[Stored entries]
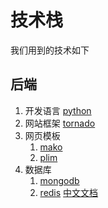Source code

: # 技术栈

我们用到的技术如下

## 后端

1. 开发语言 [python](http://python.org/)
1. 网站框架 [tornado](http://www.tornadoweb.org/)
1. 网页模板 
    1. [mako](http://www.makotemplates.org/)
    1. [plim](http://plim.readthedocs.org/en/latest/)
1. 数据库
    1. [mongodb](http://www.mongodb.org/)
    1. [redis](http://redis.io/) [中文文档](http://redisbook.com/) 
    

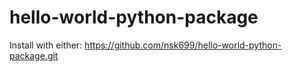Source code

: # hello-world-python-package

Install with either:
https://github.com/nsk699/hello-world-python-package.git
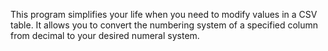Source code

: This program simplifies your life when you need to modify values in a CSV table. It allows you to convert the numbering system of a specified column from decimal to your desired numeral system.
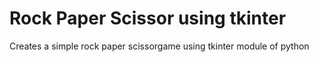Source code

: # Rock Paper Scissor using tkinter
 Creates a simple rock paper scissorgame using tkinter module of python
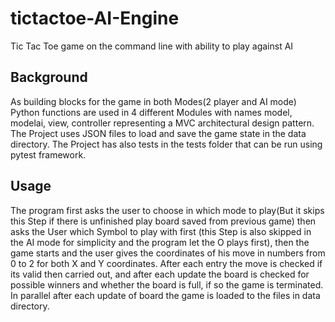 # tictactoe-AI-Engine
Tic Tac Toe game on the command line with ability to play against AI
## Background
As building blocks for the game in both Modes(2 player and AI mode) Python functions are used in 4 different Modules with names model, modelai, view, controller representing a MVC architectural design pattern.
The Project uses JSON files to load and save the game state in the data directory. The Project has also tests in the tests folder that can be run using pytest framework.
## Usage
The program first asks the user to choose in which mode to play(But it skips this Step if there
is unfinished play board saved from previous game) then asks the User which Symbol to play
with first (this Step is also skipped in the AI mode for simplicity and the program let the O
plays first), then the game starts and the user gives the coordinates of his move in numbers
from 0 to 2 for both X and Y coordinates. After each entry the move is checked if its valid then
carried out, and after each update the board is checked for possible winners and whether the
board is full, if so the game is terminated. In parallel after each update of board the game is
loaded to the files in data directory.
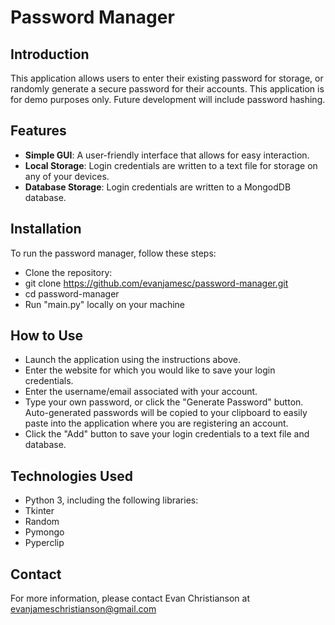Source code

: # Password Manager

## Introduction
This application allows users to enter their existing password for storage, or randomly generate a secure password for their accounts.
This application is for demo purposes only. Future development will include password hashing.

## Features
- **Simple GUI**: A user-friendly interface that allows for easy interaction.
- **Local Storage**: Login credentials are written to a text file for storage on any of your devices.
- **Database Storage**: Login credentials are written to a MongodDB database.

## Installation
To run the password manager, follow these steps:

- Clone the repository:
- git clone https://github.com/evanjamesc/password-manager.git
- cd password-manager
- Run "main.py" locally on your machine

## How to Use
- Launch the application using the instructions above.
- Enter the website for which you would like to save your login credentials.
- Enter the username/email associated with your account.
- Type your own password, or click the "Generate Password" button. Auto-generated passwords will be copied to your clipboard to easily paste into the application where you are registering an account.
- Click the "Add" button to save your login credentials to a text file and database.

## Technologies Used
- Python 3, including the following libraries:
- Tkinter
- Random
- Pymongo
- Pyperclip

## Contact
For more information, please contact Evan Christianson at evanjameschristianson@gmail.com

■ **YOUR ASSIGNMENT**:
Go through the entries above and count the lines containing "written". Give the number only.

■ **RESULT OF THE EXERCISE**:
2